AppleTrees at Éragny, Autumn
Camille Pissarro·1892
Historical Context
Apple Trees at Éragny, Autumn at the Von der Heydt Museum in Wuppertal, painted in 1892, belongs to the long series of apple orchard paintings Pissarro produced at his Norman home across all seasons. By 1892 he had been living in Éragny for eight years and the apple orchards around the village were among his most intimately known subjects — he had painted them in blossom, in summer leaf, in the apple-bearing abundance of early autumn, and stripped bare in winter. The Von der Heydt Museum, which houses the Wuppertal art collections in the building that once served as the city's cultural centre, holds this autumn canvas as part of its significant French nineteenth-century collection. The autumn orchard offered Pissarro a complex palette challenge: the turning leaves in their multiple transitional states between green and yellow, gold and russet, the hanging apples in red and gold, the remaining green of those not yet ripe — all requiring careful chromatic discrimination within the warm range of autumn colour rather than the more varied summer palette.
Technical Analysis
Autumn foliage in apple trees required Pissarro to orchestrate a complex mixture of warm and cool colours within individual trees: yellows and russets for turning leaves, residual greens for persistent ones, and the warm orange-red of ripe fruit.

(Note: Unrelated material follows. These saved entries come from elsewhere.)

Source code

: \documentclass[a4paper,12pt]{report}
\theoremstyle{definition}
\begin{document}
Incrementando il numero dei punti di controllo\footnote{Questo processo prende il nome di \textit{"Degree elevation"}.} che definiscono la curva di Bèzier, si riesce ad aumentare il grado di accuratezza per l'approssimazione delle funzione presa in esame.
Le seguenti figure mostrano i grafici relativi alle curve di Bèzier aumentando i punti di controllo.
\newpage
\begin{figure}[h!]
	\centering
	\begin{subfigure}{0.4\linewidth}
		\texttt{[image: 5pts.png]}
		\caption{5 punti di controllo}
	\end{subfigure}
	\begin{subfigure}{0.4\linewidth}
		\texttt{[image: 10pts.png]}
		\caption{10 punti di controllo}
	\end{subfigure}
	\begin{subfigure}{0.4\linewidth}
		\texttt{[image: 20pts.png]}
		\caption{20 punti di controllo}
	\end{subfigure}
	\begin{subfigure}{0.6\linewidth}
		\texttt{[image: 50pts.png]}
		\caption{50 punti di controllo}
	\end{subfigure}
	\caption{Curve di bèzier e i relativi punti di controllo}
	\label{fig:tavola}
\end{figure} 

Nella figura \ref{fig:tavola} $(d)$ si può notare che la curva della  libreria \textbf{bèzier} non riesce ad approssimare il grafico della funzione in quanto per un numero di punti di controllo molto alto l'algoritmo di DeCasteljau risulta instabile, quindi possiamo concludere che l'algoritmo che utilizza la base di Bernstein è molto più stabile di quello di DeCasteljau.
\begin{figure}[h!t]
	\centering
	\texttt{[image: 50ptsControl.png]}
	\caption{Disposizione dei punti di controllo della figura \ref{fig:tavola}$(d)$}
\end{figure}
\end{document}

His brushwork remains characteristically broken and varied, giving the canopy a sense of living movement.
Look Closer
- ◆Autumn foliage shows three color zones — remaining green, turning yellow, and bare branches.
- ◆Heavy fruit weighs down individual branches — the physical burden of ripeness made visible.
- ◆Pissarro places the horizon very low, making the apple tree crowns fill almost the entire canvas.
- ◆A low stone wall in the lower left grounds the orchard in the geography of Éragny.